Die Christlich-Demokratische Arbeitnehmerschaft (CDA) in NRW sah sich nach den Vorgängen in Thüringen zu einer Klarstellung ganz anderen Inhalts veranlasst. Sie forderte einen Parteiausschluss von Mitgliedern des rechten Flügels innerhalb der CDU, der so genannten Werteunion: „Für CDU und CDA Deutschlands muss gelten: Die Mitgliedschaft von Werteunion und CDU ist unvereinbar.“ Die personelle und inhaltliche Nähe der Werteunion zur völkisch-nationalistischen AfD sei unerträglich. „Wichtige Wurzeln der CDU liegen im Widerstand zum Nationalsozialismus“, sagte der CDA-Landesvorsitzende Dennis Radtke, zugleich CDU-Mitglied im Europaparlament.

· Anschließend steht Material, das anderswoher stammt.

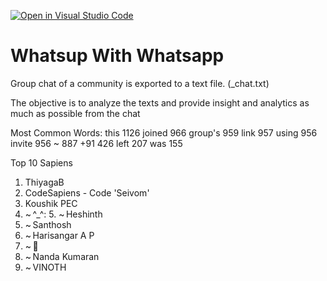 [![Open in Visual Studio Code](https://classroom.github.com/assets/open-in-vscode-718a45dd9cf7e7f842a935f5ebbe5719a5e09af4491e668f4dbf3b35d5cca122.svg)](https://classroom.github.com/online_ide?assignment_repo_id=12156909&assignment_repo_type=AssignmentRepo)
# Whatsup With Whatsapp
Group chat of a community is exported to a text file.   (_chat.txt) 

The objective is to analyze the texts and provide insight and analytics as much as possible from the chat

Most Common Words:
this       1126
joined      966
group's     959
link        957
using       956
invite      956
~           887
‪+91        426
left        207
was         155

Top 10 Sapiens

1. ThiyagaB
2. CodeSapiens - Code 'Seivom'
3. Koushik PEC
4. ~ ^_^: 5. ~ Heshinth
6. ~ Santhosh
7. ~ Harisangar A P
8. ~ 👑
9. ~ Nanda Kumaran
10. ~ VINOTH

Gleichzeitig rang die CDU um die künftige Haltung gegenüber der Linkspartei. NRW-Fraktionschef Bodo Löttgen sprach sich auf Twitter gegen die Wahl von Bodo Ramelow als Ministerpräsident der Linkspartei in Thüringen mit Hilfe der CDU aus: „Eine Neubewertung der Linkspartei nehme ich vor, wenn der Verfassungsschutz substanzielle Teile dieser Partei nicht mehr als verfassungsfeindlich einstuft.“

Löttgen widersprach damit Schleswig-Holsteins Bildungsministerin Karin Prien. Die CDU-Politikerin hatte im Nachrichtenmagazin „Der Spiegel“ von ihrer Partei eine Neubewertung der Linken gefordert. „Unser Äquidistanz-Mantra ist die Wurzel des Übels“, sagte Prien. Demzufolge ist jede Kooperation sowohl mit der Linken als auch der AfD untersagt. „Wir werden das so nicht durchhalten“, sagte Prien. Einen respektablen Ministerpräsidenten wie Bodo Ramelow mit Thüringens AfD-Chef Björn Höcke gleichzusetzen, sei eine „politische und historische Verzerrung“.

Nach der Landtagswahl in Thüringen hatte die CDU jegliche Kooperation mit der Linken und Ministerpräsident Ramelow abgelehnt, dann aber am Mittwoch auch mit den Stimmen der AfD den FDP-Kandidaten Thomas Kemmerich zum Ministerpräsidenten gewählt.